**TASK STATEMENT**. Search the records for the word "jako" and copy each line in which it appears.

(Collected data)
----

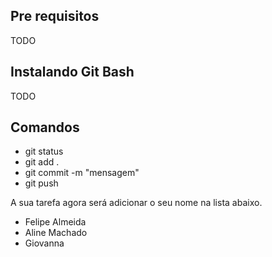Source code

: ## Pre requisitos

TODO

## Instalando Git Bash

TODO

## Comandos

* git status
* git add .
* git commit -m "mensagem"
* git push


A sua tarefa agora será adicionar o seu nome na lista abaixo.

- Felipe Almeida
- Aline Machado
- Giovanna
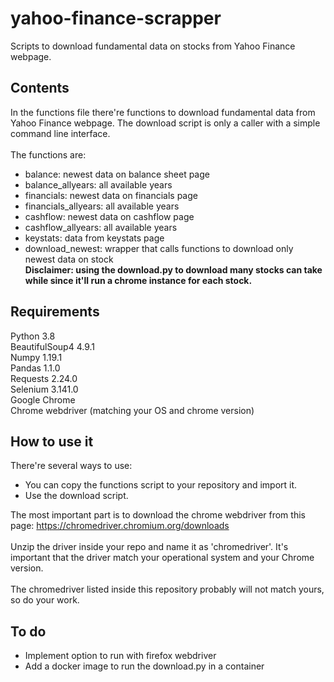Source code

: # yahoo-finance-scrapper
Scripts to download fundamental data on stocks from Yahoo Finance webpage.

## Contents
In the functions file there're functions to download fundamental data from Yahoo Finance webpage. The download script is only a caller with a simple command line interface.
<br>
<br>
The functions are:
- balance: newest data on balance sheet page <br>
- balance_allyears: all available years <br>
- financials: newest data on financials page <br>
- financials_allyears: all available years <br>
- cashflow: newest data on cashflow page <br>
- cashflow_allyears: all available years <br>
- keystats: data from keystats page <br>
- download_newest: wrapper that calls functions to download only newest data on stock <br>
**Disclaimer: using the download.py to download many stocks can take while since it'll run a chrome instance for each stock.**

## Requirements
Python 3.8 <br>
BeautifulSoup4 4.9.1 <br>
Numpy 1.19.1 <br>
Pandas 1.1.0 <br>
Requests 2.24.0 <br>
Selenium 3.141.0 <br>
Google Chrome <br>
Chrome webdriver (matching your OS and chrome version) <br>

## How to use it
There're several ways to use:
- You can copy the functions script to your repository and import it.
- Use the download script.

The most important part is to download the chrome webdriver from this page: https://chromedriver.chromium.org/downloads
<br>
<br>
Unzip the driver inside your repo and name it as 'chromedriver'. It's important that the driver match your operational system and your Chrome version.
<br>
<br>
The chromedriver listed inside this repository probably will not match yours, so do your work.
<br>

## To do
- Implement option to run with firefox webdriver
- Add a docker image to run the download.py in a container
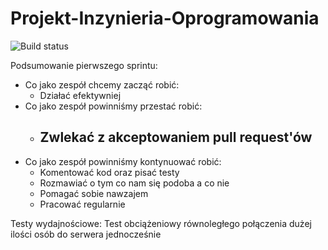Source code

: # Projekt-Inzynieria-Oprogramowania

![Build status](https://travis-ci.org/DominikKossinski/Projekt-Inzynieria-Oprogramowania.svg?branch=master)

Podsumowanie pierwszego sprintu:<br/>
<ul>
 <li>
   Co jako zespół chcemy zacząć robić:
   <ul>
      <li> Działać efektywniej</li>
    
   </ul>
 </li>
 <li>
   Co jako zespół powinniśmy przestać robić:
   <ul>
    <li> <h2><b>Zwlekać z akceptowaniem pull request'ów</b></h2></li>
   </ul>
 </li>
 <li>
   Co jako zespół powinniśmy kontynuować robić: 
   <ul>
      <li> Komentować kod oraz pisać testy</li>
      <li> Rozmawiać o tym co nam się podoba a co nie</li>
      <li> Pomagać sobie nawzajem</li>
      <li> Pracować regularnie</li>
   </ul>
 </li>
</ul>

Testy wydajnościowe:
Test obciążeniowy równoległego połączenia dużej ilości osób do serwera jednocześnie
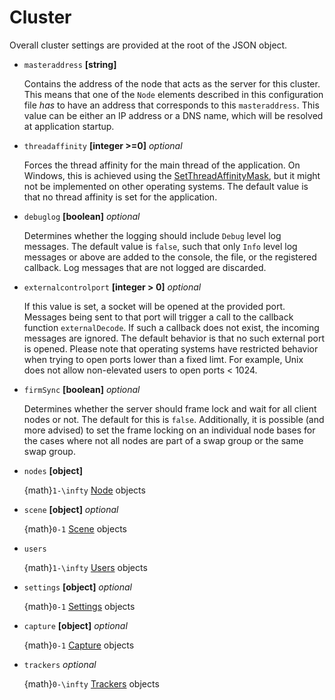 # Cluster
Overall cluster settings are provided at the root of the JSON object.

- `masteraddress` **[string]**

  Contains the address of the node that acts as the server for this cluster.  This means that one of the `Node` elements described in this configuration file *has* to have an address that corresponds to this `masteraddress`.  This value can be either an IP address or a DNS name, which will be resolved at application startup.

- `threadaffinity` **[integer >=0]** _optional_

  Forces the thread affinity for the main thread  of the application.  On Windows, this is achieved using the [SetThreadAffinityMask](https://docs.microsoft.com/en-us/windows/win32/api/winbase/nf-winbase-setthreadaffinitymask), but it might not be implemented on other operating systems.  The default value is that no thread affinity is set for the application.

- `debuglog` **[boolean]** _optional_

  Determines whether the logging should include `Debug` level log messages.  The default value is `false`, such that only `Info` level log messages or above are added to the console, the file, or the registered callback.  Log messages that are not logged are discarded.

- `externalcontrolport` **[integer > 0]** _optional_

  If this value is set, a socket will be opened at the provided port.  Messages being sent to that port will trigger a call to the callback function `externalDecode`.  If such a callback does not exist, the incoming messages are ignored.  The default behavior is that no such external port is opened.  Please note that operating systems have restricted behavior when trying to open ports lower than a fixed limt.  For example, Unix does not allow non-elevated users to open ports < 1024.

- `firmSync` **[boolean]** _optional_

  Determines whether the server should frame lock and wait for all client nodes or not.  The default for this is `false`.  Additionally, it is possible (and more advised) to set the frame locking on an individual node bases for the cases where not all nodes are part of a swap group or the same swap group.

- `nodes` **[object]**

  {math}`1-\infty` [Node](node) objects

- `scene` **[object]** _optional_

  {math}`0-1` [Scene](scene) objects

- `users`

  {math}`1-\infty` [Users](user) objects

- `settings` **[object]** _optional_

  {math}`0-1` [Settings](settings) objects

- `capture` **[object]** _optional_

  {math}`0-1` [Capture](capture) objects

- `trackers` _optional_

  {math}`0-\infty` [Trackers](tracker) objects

----

**TASK RESULT**.
   Co jako zespół chcemy zacząć robić:
   Co jako zespół powinniśmy przestać robić:
   Co jako zespół powinniśmy kontynuować robić: 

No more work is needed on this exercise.